Os norte-americanos não gostam de nada que termine em empate. Quase nenhum esporte nacional permite que ele ocorra. Há prorrogação, pênaltis e outros artifícios para determinar um vencedor, que todo mundo quer ver.
Portanto não é uma surpresa que o sistema político do país seja posto em xeque por uma eleição que termina quase empatada e cujo resultado nunca será definido acuradamente.
Esta democracia não tem tradição de apresentar governos de coalizão ou união nacional: a pessoa que obtém ao menos 270 votos no Colégio Eleitoral ganha o pleito, mesmo que não vença no voto popular.

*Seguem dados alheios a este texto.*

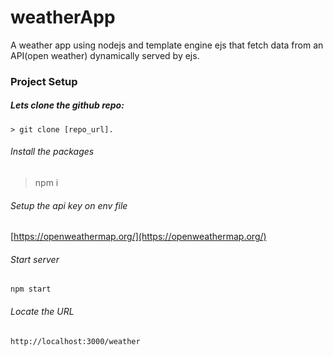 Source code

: # weatherApp
A weather app using nodejs and template engine ejs that fetch data from an API(open weather) dynamically served by ejs.

### Project Setup

##### Lets clone the github repo:
```
> git clone [repo_url].
```
###### Install the packages
> npm i

###### Setup the api key on env file

[https://openweathermap.org/](https://openweathermap.org/)
###### Start server
```
npm start
```
###### Locate the URL
```
http://localhost:3000/weather
```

Todos os níveis do sistema foram desenhados para produzir resultados indiscutíveis. Mas, na verdade, mesmo numa época de computadores moderníssimos, eleições não são totalmente claras. Máquinas de contagem de votos encalham, urnas são perdidas, eleitores se confundem, como parece ter ocorrido no condado de Palm Beach, na Flórida.
Assim, em várias eleições em todo o país, recontagem de votos e batalhas judiciais não são raras. Acontece que, na maioria dos casos, não é a escolha do líder do país mais importante do mundo que está em jogo.
"Isso prova que a votação não é precisa. Geralmente, temos sorte, pois isso não faz diferença", disse o democrata Jerrold Nadler, deputado federal por Nova York, sobre o impasse da Flórida.
Há mais de uma década, segundo especialistas, a paixão e o rancor partidários têm aumentado. Uma eleição muito disputada, acontecida em Indiana em 1984, ajudou a plantar a semente da amargura que floresceu depois que os republicanos retomaram o controle do Congresso, em 1994.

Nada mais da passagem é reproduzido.